* Task directions *
Below are some records. Count the lines with "reading" in them and give nothing but the total.

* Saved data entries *
+ + + + +

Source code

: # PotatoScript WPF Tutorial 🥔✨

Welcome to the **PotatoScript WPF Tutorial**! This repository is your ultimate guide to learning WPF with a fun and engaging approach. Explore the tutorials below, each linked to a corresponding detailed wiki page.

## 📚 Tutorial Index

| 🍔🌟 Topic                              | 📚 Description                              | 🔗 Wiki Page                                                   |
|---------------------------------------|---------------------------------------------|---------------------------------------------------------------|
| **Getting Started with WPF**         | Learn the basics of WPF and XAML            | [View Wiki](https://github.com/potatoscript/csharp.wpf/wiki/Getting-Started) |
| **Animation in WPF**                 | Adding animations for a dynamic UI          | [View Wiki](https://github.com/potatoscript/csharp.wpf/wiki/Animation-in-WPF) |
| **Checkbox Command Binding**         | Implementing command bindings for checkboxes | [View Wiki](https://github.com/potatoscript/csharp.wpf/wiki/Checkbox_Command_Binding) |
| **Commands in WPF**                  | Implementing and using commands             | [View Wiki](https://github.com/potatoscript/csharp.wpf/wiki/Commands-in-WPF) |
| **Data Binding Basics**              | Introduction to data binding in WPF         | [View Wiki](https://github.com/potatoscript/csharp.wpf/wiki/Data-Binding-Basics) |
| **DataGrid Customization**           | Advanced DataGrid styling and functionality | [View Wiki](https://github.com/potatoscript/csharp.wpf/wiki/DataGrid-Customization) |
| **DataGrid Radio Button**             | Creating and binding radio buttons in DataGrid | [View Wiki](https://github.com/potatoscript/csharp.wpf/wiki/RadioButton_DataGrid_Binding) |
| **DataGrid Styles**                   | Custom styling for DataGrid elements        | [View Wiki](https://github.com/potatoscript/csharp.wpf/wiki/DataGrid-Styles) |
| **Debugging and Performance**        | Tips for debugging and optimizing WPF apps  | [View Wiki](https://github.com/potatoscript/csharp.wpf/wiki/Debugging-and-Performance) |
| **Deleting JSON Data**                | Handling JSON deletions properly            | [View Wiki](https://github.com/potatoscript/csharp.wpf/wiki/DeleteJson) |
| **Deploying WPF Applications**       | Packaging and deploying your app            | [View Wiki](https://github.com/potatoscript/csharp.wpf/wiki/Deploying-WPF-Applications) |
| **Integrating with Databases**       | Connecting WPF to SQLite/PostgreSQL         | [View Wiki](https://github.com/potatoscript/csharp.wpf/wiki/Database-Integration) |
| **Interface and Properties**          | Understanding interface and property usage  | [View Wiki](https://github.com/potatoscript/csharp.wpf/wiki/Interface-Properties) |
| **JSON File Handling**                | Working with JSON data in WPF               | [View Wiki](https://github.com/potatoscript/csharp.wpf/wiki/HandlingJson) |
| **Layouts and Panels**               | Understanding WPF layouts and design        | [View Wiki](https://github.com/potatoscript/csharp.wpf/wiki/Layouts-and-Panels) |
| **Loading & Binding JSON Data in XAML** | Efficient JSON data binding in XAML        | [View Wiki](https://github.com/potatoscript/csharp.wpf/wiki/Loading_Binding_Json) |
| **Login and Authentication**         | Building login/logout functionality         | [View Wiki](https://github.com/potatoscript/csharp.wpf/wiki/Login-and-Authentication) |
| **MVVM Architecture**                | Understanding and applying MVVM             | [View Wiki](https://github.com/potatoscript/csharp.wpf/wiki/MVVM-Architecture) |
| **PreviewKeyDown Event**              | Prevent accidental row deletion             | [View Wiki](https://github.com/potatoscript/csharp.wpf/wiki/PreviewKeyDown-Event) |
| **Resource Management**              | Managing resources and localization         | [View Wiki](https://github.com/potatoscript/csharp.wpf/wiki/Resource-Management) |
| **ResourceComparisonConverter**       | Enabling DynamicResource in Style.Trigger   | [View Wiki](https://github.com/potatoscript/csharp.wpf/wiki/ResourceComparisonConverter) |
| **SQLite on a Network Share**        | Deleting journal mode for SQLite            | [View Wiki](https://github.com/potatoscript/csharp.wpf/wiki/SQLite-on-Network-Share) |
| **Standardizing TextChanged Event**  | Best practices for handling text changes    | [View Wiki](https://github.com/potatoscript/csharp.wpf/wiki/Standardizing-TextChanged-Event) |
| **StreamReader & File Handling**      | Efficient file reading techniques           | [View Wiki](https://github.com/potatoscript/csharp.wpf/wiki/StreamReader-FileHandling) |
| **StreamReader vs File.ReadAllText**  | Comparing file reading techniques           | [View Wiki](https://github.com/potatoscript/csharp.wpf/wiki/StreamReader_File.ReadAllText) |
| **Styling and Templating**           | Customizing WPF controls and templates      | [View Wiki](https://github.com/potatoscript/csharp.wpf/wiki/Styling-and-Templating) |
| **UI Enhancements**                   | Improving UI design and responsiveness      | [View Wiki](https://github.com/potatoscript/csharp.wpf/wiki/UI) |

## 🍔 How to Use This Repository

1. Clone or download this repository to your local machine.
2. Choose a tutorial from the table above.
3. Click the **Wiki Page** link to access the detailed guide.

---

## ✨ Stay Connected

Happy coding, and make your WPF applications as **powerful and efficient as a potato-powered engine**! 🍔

+ + + + +

* Task answer *
2